Internal field access

This section is fairly incomplete since I haven't yet worked out a good way of searching for these

  • self->ob_refcnt in Coroutine.c
  • --Py_TYPE(self)->tp_frees; --Py_TYPE(self)->tp_allocs; in Coroutine.c (Guarded by CYTHON_COMPILING_IN_CPYTHON)
  • ObjectHandling.c accesses ob_item of tuple and list. Guarded only by CYTHON_COMPILING_IN_CPYTHON

Frames/Tracebacks

  • Coroutine.c access internal fields of PyTracebackObject (tb_frame) and PyFrameObject (f_back mainly). The alternative code paths don't really work in PyPy so this is probably the Cython feature most dependent on internal detail.
  • Exceptions.c creates a PyFrameObject using the public PyFrame_New but doesn't access the internal fields of it. This is to create exception tracebacks so is used everywhere in Cython.
  • ObjectHandling.c uses f_localsplus of frame objects only on old versions of Python I think (on new versions it's covered by vectorcall)
  • Profile.c uses frames and threadstates quite heavily - fields accessed include:
    • frame: f_trace, f_lineno (but via a macro that can become a no-op easily)
    • traceback c_tracefunc, c_traceobj, c_profilefunc, c_profileobj, use_tracing, tracing
    • CodeObject: co_flags
      These are only used if linetracing/profiling is enabled, so not required for the "normal" functioning of Cython.

Other

@matusvalo
Copy link
Contributor

I have an idea. Can we create internals documentation and add it there? Cython codebase is pretty complex so adding details about cython internals to documentation could be useful and can help people in contributing to this project. There is already HackerGuide so maybe we can extend the documentation to add also this.

@da-woods
Copy link
Contributor Author

So the background to this is that:

  • Cython uses a lot of undocumented private functions from CPython.
  • Changing those tends to break Cython and so not all Python maintainers are completely happy about it.
  • Making a list of private CPython internals is useful because:
    • it lets us know what's in danger of being broken
    • it may help find features that are useful, but aren't covered well by public APIs
  • Not all of the private internals are a problem - quite a few of them are for speed, and can be turned off with a single C define.
  • An issue possibly isn't the right place to do it. But will do for now.

Internals documentation might be useful (but unhelpful very fast if code is changed but the documentation isn't).
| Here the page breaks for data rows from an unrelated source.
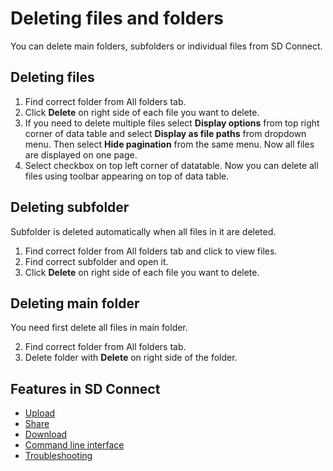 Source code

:# Deleting files and folders

You can delete main folders, subfolders or individual files from SD Connect.

## Deleting files

1. Find correct folder from All folders tab.
2. Click **Delete** on right side of each file you want to delete.
3. If you need to delete multiple files select **Display options** from top right corner of data table and select **Display as file paths** from dropdown menu. Then select **Hide pagination** from the same menu. Now all files are displayed on one page. 
4. Select checkbox on top left corner of datatable. Now you can delete all files using toolbar appearing on top of data table.

## Deleting subfolder

Subfolder is deleted automatically when all files in it are deleted.

1. Find correct folder from All folders tab and click to view files.
2. Find correct subfolder and open it.
3. Click **Delete** on right side of each file you want to delete.

## Deleting main folder

You need first delete all files in main folder.

2. Find correct folder from All folders tab.
5. Delete folder with **Delete** on right side of the folder.

## Features in SD Connect 

* [Upload](https://csc-guide-preview.rahtiapp.fi/origin/ac-sdconnectnew/data/sensitive-data/sd-connect-upload/)
* [Share](https://csc-guide-preview.rahtiapp.fi/origin/ac-sdconnectnew/data/sensitive-data/sd-connect-share/)
* [Download](https://csc-guide-preview.rahtiapp.fi/origin/ac-sdconnectnew/data/sensitive-data/sd-connect-download/)
* [Command line interface](https://github.com/CSCfi/csc-user-guide/blob/ac-test-sidenav/docs/data/sensitive-data/sd-connect-upload-for-analysis.md)
* [Troubleshooting](https://github.com/CSCfi/csc-user-guide/blob/ac-test-sidenav/docs/data/sensitive-data/sd-connect-upload-for-analysis.md)
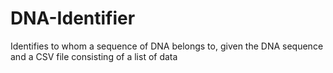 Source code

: # DNA-Identifier
Identifies to whom a sequence of DNA belongs to, given the DNA sequence and a CSV file consisting of a list of data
I'm not sure this list would be a useful part of it though.

@scoder
Copy link
Contributor

scoder commented Feb 13, 2022

Thanks @da-woods for digging this up. I have a couple of comments.

  • _Py_NewReference – this can happen when copying code directly from CPython. It shouldn't happen, though, because it's an unnecessary source of friction.
  • preprocessor guards – I've put some past work into making those somewhat correct and reasonable. There's always room for improvement. With the recent changes in CPython, we'll see what remains as "CPython specific" and what needs a more concrete guard. But that seems a very fine grained decision. Sometimes it's good to just put in one or more "PY_VERSION_HEX" guards, and sometimes a change is really worth a new feature switch. And sometimes it turns out later that that decision wasn't the best one. We'll see.
  • "used for old versions of CPython. Not needed for newer versions ." – That's generally ok. Old CPython versions do not change drastically any more, so we can usually integrate with them very tightly, especially when backporting newer features (for which there is a better/official/stable API in later Python versions).
  • "Assumption that it is a macro though" – not necessarily. You are probably referring to the defined(...) check. That's usually done because PyPy defines all C-API functions as macro aliases to its own PyPy_... functions. The check (the kind that I'm thinking of) does not depend on a function being a macro, it usually just checks whether we're in the right Python version or whether the function is defined as a macro, e.g. because PyPy has started to provide it.
  • --Py_TYPE(self)->tp_frees; --Py_TYPE(self)->tp_allocs – this can probably just go. It's debugging/statistics code copied from CPython. Nice to have but doesn't hurt when it's gone.

@da-woods
Copy link
Contributor Author

"Assumption that it is a macro though" – not necessarily. You are probably referring to the defined(...) check. That's usually done because PyPy defines all C-API functions as macro aliases to its own PyPy_... functions. The check (the kind that I'm thinking of) does not depend on a function being a macro, it usually just checks whether we're in the right Python version or whether the function is defined as a macro, e.g. because PyPy has started to provide it.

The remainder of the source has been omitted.